* PROVIDED ENTRIES *
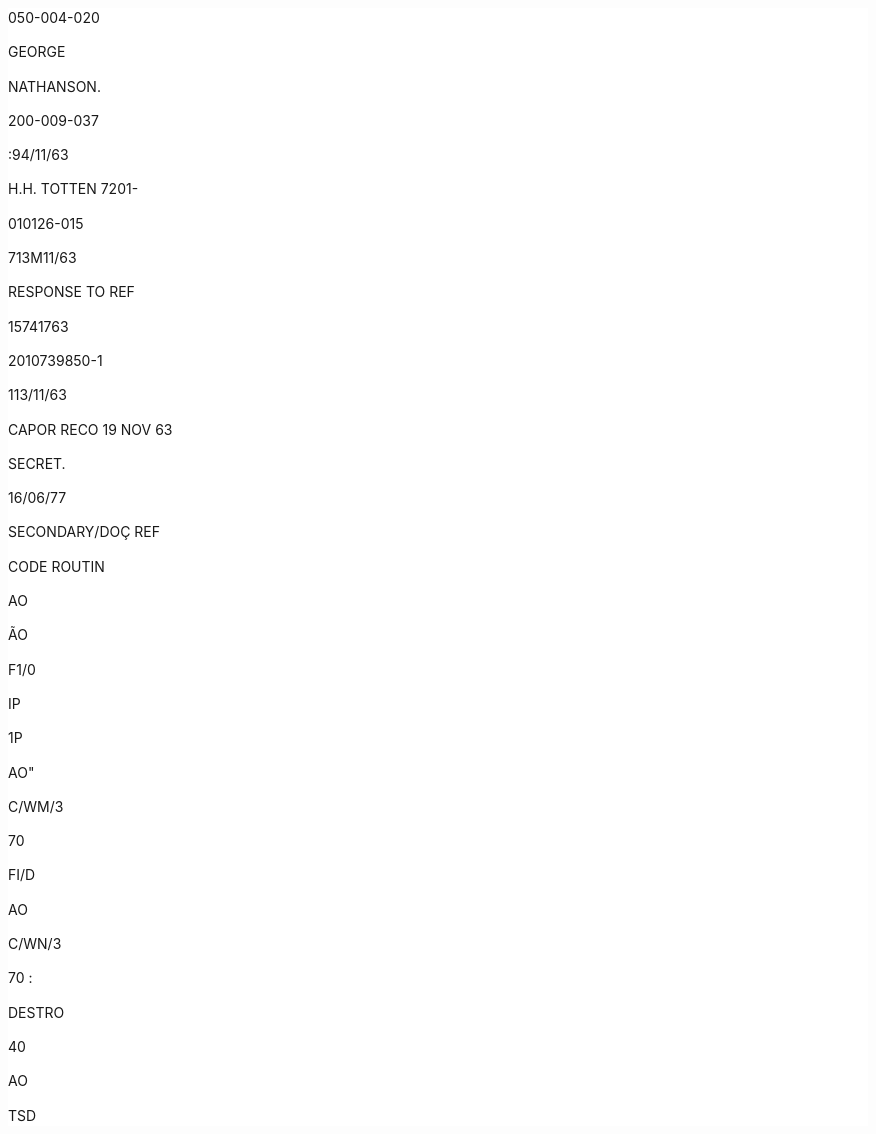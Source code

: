 050-004-020

GEORGE

NATHANSON.

200-009-037

:94/11/63

H.H. TOTTEN 7201-

010126-015

713M11/63

RESPONSE TO REF

15741763

2010739850-1

113/11/63

CAPOR RECO 19 NOV 63

SECRET.

16/06/77

SECONDARY/DOÇ REF

CODE ROUTIN

AO

ÃO

F1/0

IP

1P

AO"

C/WM/3

70

FI/D

AO

C/WN/3

70 :

DESTRO

40

AO

TSD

* DIRECTIONS *
Please return only the lines from the one that contains "CAPOR RECO 19 NOV 63" through the final line of the entries, each exactly as written.

* THE COMPLETED TASK *
CAPOR RECO 19 NOV 63

SECRET.

16/06/77

SECONDARY/DOÇ REF

CODE ROUTIN

AO

ÃO

F1/0

IP

1P

AO"

C/WM/3

70

FI/D

AO

C/WN/3

70 :

DESTRO

40

AO

TSD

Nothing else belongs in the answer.